Work to complete
Please filter the data below down to the lines holding the string "Rotation".

====== Material to process ======

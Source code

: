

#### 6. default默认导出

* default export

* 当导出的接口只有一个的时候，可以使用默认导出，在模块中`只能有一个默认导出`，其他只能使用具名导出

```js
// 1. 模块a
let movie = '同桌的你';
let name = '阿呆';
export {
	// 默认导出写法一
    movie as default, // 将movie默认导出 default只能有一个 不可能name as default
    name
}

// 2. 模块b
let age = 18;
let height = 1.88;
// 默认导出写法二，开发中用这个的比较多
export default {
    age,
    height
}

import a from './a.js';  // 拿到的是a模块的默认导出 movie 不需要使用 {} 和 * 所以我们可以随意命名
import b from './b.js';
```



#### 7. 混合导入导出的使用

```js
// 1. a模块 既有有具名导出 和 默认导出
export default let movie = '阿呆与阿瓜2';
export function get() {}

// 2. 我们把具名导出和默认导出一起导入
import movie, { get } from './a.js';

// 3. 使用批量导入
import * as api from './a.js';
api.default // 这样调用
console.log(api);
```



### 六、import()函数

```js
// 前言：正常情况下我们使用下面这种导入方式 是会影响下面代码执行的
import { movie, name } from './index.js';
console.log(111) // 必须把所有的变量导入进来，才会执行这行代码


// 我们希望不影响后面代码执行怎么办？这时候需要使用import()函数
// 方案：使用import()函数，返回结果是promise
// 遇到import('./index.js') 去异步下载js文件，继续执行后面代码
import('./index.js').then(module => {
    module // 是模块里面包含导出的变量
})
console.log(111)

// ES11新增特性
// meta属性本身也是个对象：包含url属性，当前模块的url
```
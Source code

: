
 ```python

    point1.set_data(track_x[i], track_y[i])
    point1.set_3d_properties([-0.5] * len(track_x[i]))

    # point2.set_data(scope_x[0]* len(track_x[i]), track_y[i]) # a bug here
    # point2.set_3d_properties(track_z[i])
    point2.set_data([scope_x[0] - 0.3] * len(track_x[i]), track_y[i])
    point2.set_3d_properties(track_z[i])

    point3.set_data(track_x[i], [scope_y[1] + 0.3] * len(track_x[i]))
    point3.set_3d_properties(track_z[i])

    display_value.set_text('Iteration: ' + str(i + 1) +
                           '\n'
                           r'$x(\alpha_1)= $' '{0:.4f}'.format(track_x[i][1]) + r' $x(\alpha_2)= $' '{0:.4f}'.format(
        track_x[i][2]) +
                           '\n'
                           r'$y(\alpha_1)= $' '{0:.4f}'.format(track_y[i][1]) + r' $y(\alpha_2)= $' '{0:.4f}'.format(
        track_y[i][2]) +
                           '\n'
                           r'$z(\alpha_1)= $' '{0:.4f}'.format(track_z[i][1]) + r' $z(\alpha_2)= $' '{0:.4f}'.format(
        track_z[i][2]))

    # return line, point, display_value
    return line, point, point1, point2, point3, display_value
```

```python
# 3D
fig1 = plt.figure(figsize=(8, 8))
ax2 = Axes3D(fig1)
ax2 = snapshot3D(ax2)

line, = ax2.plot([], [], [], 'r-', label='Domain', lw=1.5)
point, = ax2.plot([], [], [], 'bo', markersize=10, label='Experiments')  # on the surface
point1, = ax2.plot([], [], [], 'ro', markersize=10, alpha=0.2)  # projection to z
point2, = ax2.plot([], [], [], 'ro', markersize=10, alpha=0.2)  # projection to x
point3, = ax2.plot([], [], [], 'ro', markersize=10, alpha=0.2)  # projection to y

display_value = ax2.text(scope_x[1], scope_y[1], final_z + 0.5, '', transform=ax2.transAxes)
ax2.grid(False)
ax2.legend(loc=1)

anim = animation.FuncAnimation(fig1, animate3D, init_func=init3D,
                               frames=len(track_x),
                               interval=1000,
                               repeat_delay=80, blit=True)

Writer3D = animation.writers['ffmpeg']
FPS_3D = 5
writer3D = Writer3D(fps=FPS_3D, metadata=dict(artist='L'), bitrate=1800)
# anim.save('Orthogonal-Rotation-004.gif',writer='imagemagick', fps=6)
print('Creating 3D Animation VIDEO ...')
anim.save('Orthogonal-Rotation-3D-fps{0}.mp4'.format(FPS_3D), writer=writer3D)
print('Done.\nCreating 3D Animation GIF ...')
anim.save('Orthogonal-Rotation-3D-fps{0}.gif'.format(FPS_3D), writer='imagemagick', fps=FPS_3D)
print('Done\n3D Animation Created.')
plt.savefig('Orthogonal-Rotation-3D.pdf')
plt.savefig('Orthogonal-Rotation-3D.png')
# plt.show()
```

======

Expected answer
# anim.save('Orthogonal-Rotation-004.gif',writer='imagemagick', fps=6)
anim.save('Orthogonal-Rotation-3D-fps{0}.mp4'.format(FPS_3D), writer=writer3D)
anim.save('Orthogonal-Rotation-3D-fps{0}.gif'.format(FPS_3D), writer='imagemagick', fps=FPS_3D)
plt.savefig('Orthogonal-Rotation-3D.pdf')
plt.savefig('Orthogonal-Rotation-3D.png')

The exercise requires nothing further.